Venezuela’s spiraling repression presents a unique opportunity for the International Criminal Court (ICC) to prove it can deliver a real impact on the ground. By pressing forward with its investigation into alleged crimes against humanity, the ICC Prosecutor’s Office has a chance to weaken the Maduro regime’s machinery of repression, offer long-overdue justice to victims and their families, and help pave the way for a democratic transition.
Many perceive that the ICC Prosecutor has prioritized positive complementarity efforts over independent investigations, slowing progress on the Venezuela I case. Victims and their families, the Venezuelan democratic opposition, the ICC’s Office of Public Counsel for the Victims (OPCV) — which on November 22 urged Khan to expedite the case — and human rights organizations have all called for concrete action. More than three years after the investigation began, they demand tangible results.

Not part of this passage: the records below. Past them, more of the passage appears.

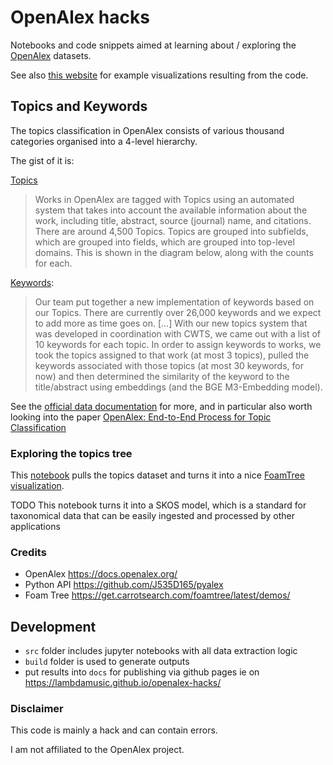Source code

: # OpenAlex hacks

Notebooks and code snippets aimed at learning about / exploring the [OpenAlex](https://openalex.org/) datasets.

See also [this website](https://lambdamusic.github.io/openalex-hacks) for example visualizations resulting from the code. 


## Topics and Keywords

The topics classification in OpenAlex consists of various thousand categories organised into a 4-level hierarchy. 

The gist of it is:

[Topics](https://help.openalex.org/hc/en-us/articles/24736129405719-Topics)

> Works in OpenAlex are tagged with Topics using an automated system that takes into account the available information about the work, including title, abstract, source (journal) name, and citations. There are around 4,500 Topics. Topics are grouped into subfields, which are grouped into fields, which are grouped into top-level domains. This is shown in the diagram below, along with the counts for each.


[Keywords](https://help.openalex.org/hc/en-us/articles/24736201130391-Keywords): 

> Our team put together a new implementation of keywords based on our Topics. There are currently over 26,000 keywords and we expect to add more as time goes on. [...] With our new topics system that was developed in coordination with CWTS, we came out with a list of 10 keywords for each topic. In order to assign keywords to works, we took the topics assigned to that work (at most 3 topics), pulled the keywords associated with those topics (at most 30 keywords, for now) and then determined the similarity of the keyword to the title/abstract using embeddings (and the BGE M3-Embedding model).

See the [official data documentation](https://help.openalex.org/hc/en-us/sections/24734432836887-Data) for more, and in particular also worth looking into the paper  [OpenAlex: End-to-End Process for Topic Classification](https://docs.google.com/document/d/1bDopkhuGieQ4F8gGNj7sEc8WSE8mvLZS/edit#heading=h.5w2tb5fcg77r)

### Exploring the topics tree

This [notebook](/src/2024-09-topics-explore.ipynb) pulls the topics dataset and turns it into a nice [FoamTree visualization](https://lambdamusic.github.io/openalex-hacks/foamtree/).

TODO This notebook turns it into a SKOS model, which is a standard for taxonomical data that can be easily ingested and processed by other applications 

### Credits 

* OpenAlex https://docs.openalex.org/
* Python API https://github.com/J535D165/pyalex 
* Foam Tree https://get.carrotsearch.com/foamtree/latest/demos/



## Development

* `src` folder includes jupyter notebooks with all data extraction logic
* `build` folder is used to generate outputs
* put results into `docs` for publishing via github pages ie on <https://lambdamusic.github.io/openalex-hacks/>


### Disclaimer

This code is mainly a hack and can contain errors. 

I am not affiliated to the OpenAlex project. 


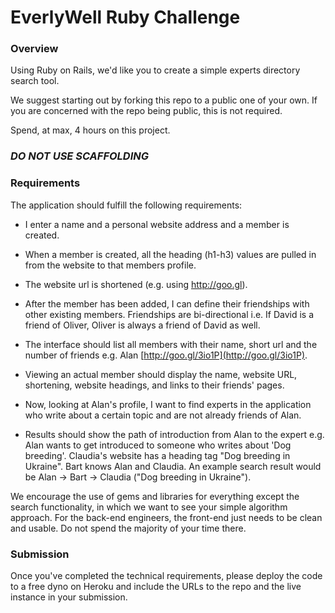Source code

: # EverlyWell Ruby Challenge

### Overview

Using Ruby on Rails, we'd like you to create a simple experts directory search tool. 

We suggest starting out by forking this repo to a public one of your own. If you are concerned with the repo being public, this is not required.

Spend, at max, 4 hours on this project.

### _DO NOT USE SCAFFOLDING_

### Requirements

The application should fulfill the following requirements:

* I enter a name and a personal website address and a member is created.

* When a member is created, all the heading (h1-h3) values are pulled in from the website to that members profile.

* The website url is shortened (e.g. using http://goo.gl).

* After the member has been added, I can define their friendships with other existing members. Friendships are bi-directional i.e. If David is a friend of Oliver, Oliver is always a friend of David as well.

* The interface should list all members with their name, short url and the number of friends e.g. Alan [http://goo.gl/3io1P](http://goo.gl/3io1P).

* Viewing an actual member should display the name, website URL, shortening, website headings, and links to their friends' pages.

* Now, looking at Alan's profile, I want to find experts in the application who write about a certain topic and are not already friends of Alan.

* Results should show the path of introduction from Alan to the expert e.g. Alan wants to get introduced to someone who writes about 'Dog breeding'. Claudia's website has a heading tag "Dog breeding in Ukraine". Bart knows Alan and Claudia. An example search result would be Alan -> Bart -> Claudia ("Dog breeding in Ukraine").

We encourage the use of gems and libraries for everything except the search functionality, in which we want to see your simple algorithm approach. For the back-end engineers, the front-end just needs to be clean and usable. Do not spend the majority of your time there.

### Submission

Once you've completed the technical requirements, please deploy the code to a free dyno on Heroku and include the URLs to the repo and the live instance in your submission.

The emphasis on complementarity is even more problematic given the surge in repression following the July 28, 2024, elections, where opposition candidate Edmundo González was widely recognized as the winner despite a blatantly rigged process to declare Maduro president of Venezuela. As reported by the UN Fact-Finding Mission on Venezuela (FFM), the government escalated its most violent repressive tactics — systematically dismantling opposition forces, suppressing independent media, and silencing dissent through intimidation, arbitrary detentions, torture, and sexual violence. (Previous FFM reports had already found evidence of crimes against humanity and judicial complicity in these abuses.) According to the latest data from NGO Foro Penal, there were 2,062 political detainees between election day and the end of the year — a stark reminder of the stakes in Venezuela and the need for urgent action.